2017 Fiscal Year Annual Research Report
Project/Area Number |
15H05164
|
Research Institution | Kansai University |
Principal Investigator |
上杉 彰紀 関西大学, 研究推進部, 非常勤研究員 (20455231)
|
Co-Investigator(Kenkyū-buntansha) |
米田 文孝 関西大学, 文学部, 教授 (00298837)
長柄 毅一 富山大学, 芸術文化学部, 教授 (60443420)
|
Project Period (FY) |
2015-04-01 – 2019-03-31
|
Keywords | 南インド / 巨石文化 / 鉄器時代 / 墳墓群 / 石製装身具 / 地域間交流 / 社会の複雑化 |
Outline of Annual Research Achievements |
平成29年度には、まず平成29年6月にバハレーン国立博物館において西暦紀元前後の時代の墳墓から出土した石製装身具のデータ化および分析を実施した。これはバハレーンを含むアラビア半島において出土する石製装身具が南アジア方面からもたらされたと考えられるためで、その可能性を実証的に検証し、南インドの社会が海洋交易にどのように関わっているか考察することを目的としたものである。調査の結果、西暦紀元前後の時代にバハレーン島の墳墓で出土する石製装身具は南アジア産である可能性が高いことが明らかとなった。今後、調査時に作成した玉の孔のシリコン型の顕微鏡観察を進め、南アジア産の可能性をより高い精度で検討する予定である。 平成29年7月には、ケンブリッジ大学考古学・人類学博物館に所蔵される南インド巨石文化の墳墓から出土した石製装身具のデータ化を行った。石製装身具は、北インドと南インド、そして海洋交易を通じて西のアラビア半島や東の東南アジアとの関係を考える上で重要な資料である。

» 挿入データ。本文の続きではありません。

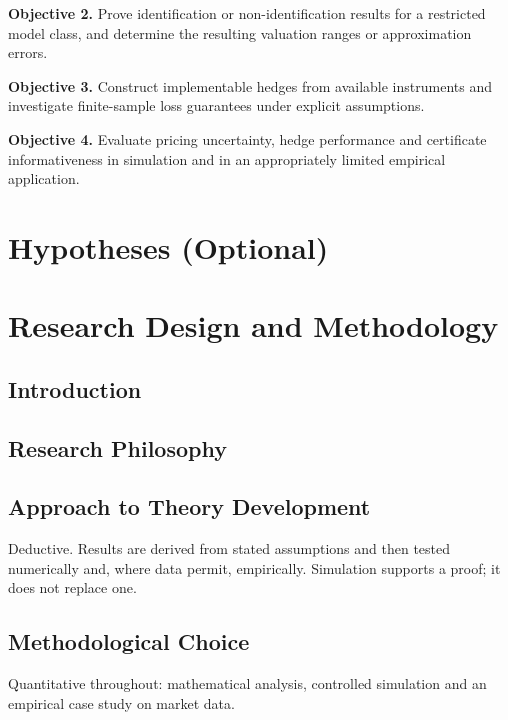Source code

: \documentclass[12pt,final]{article}
\begin{document}
	\textbf{Objective 2.} Prove identification or non-identification results for
	a restricted model class, and determine the resulting valuation ranges or
	approximation errors.

	\textbf{Objective 3.} Construct implementable hedges from available
	instruments and investigate finite-sample loss guarantees under explicit
	assumptions.

	\textbf{Objective 4.} Evaluate pricing uncertainty, hedge performance and
	certificate informativeness in simulation and in an appropriately limited
	empirical application.

	\section{Hypotheses (Optional)} %

	\section{Research Design and Methodology} %

	\subsection{Introduction}

	\subsection{Research Philosophy}

	\subsection{Approach to Theory Development}
	Deductive. Results are derived from stated assumptions and then tested
	numerically and, where data permit, empirically. Simulation supports a
	proof; it does not replace one.

	\subsection{Methodological Choice}
	Quantitative throughout: mathematical analysis, controlled simulation and
	an empirical case study on market data.
\end{document}
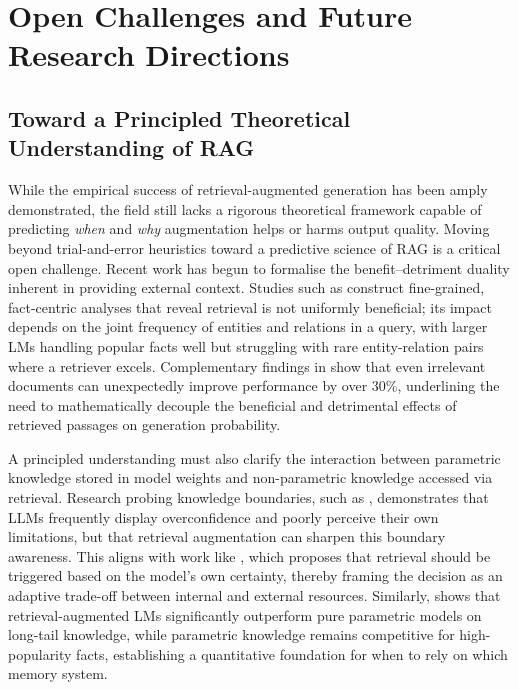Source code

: \documentclass[11pt,a4paper]{article}
\begin{document}
\section{Open Challenges and Future Research Directions}



\subsection{Toward a Principled Theoretical Understanding of RAG}


While the empirical success of retrieval-augmented generation has been amply demonstrated, the field still lacks a rigorous theoretical framework capable of predicting \emph{when} and \emph{why} augmentation helps or harms output quality. Moving beyond trial-and-error heuristics toward a predictive science of RAG is a critical open challenge. Recent work has begun to formalise the benefit--detriment duality inherent in providing external context. Studies such as \cite{arxiv:2402.13492v3} construct fine-grained, fact-centric analyses that reveal retrieval is not uniformly beneficial; its impact depends on the joint frequency of entities and relations in a query, with larger LMs handling popular facts well but struggling with rare entity-relation pairs where a retriever excels. Complementary findings in \cite{arxiv:2401.14887v3} show that even irrelevant documents can unexpectedly improve performance by over 30\%, underlining the need to mathematically decouple the beneficial and detrimental effects of retrieved passages on generation probability.

A principled understanding must also clarify the interaction between parametric knowledge stored in model weights and non-parametric knowledge accessed via retrieval. Research probing knowledge boundaries, such as \cite{arxiv:2307.11019v2}, demonstrates that LLMs frequently display overconfidence and poorly perceive their own limitations, but that retrieval augmentation can sharpen this boundary awareness. This aligns with work like \cite{arxiv:2402.11457v1}, which proposes that retrieval should be triggered based on the model's own certainty, thereby framing the decision as an adaptive trade-off between internal and external resources. Similarly, \cite{arxiv:2212.10511v4} shows that retrieval-augmented LMs significantly outperform pure parametric models on long-tail knowledge, while parametric knowledge remains competitive for high-popularity facts, establishing a quantitative foundation for when to rely on which memory system.
\end{document}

南インド巨石文化の遺跡から出土する石製装身具は同時代の北インドの例との類似点が多く、北インドからの製品搬入のみならず技術移転によって南インドでも生産されるようになったと考えられる。それは南インド社会がより複雑化する過程を投影したものと評価できる。 平成29年9・10月には、インド、ケーララ州およびマハーラーシュトラ州において巨石文化期の墳墓群の分布・測量調査を行った。広域に広がる墳墓群の悉皆的分布・測量調査はこれまでほとんど行われておらず、そうした調査は南インド巨石文化を研究する上での基礎資料となる。また、ハリヤーナー州に所在する青銅器時代・鉄器時代の遺物の記録化を実施し、南インドとの比較資料の蓄積を進めた。 平成30年3月には同じくケーララ州およびマハーラーシュトラ州において分布・測量調査を実施した。
|
Current Status of Research Progress |
Current Status of Research Progress
2: Research has progressed on the whole more than it was originally planned.
Reason
当初、南インド先史文化の編年の構築を目的として、現地の研究機関との共同で発掘調査を実施する計画であったが、インド政府からの許可が得られなかったため、それに代わって、ケーララ州、アーンドラ・プラデーシュ州、テーランガーナー州、マハーラーシュトラ州において南インド巨石文化期の墳墓群の悉皆的分布・測量調査や現地の研究機関に所蔵される土器・鉄器・石製装身具などの資料のデータ化・分析を行うことによって、文化変遷の様相を把握し、編年構築の基礎となすこととした。また、現地の研究機関が発掘調査を行っている遺跡から年代測定試料の提供を受け、編年研究の基点となるC14年代測定値の蓄積を行った。 墳墓群の測量調査では、墳墓群が立地する地形環境の詳細を記録し、1遺跡で100基以上にも上る墳墓群の分布パターンを分析するための基礎資料を得た。南インド巨石文化が展開したインド半島部は沖積平野、高原、山間地域など多様な地形環境を含んでおり、南インド巨石文化が多様な地形環境に適応・拡散し、各地でそれぞれの文化景観を形成していたことが明らかとなった。 土器・石製装身具の分析では、墳墓群の多様性とは対照的に南インドで広く共通した要素が分布していることが明らかとなった。結果として、多様性と等質性が南インド巨石文化社会の特質であり、今後の研究の視点となることが明らかとなった。
|
Strategy for Future Research Activity |
平成30年度には、過去3年間で取得・蓄積したデータの分析を行い、その成果を学術論文・研究書というかたちで公表を進める予定である。 墳墓群については、現地で作成した測量図をもとに墳墓群が立地する地形環境および墳墓の分布パターンの詳細を地理情報システムを利用して解析する。 石製装身具については、インド、ケーララ州およびマハーラーシュトラ州の巨石文化遺跡から出土した資料だけでなく、バハレーン(バハレーン国立博物館所蔵資料)、パキスタン(ケンブリッジ大学考古学・人類学博物館所蔵資料)の遺跡から出土した資料から作成したデータを蓄積しており、計測値に基づいた形態的分析と玉孔のシリコン型の顕微鏡を観察による技術的分析を行うことによって、各地の石製装身具の比較研究を行う。これによって、南インド巨石文化社会が周辺地域とどのように関係していたのか考察することが可能となる。 土器については、ケーララ州、マハーラーシュトラ州、アーンドラ・プラデーシュ州、テーランガーナー州各地の巨石文化遺跡出土の資料のデータ化を行っており、それらの形態分析を進めることによって、地域間の関係を考察する予定である。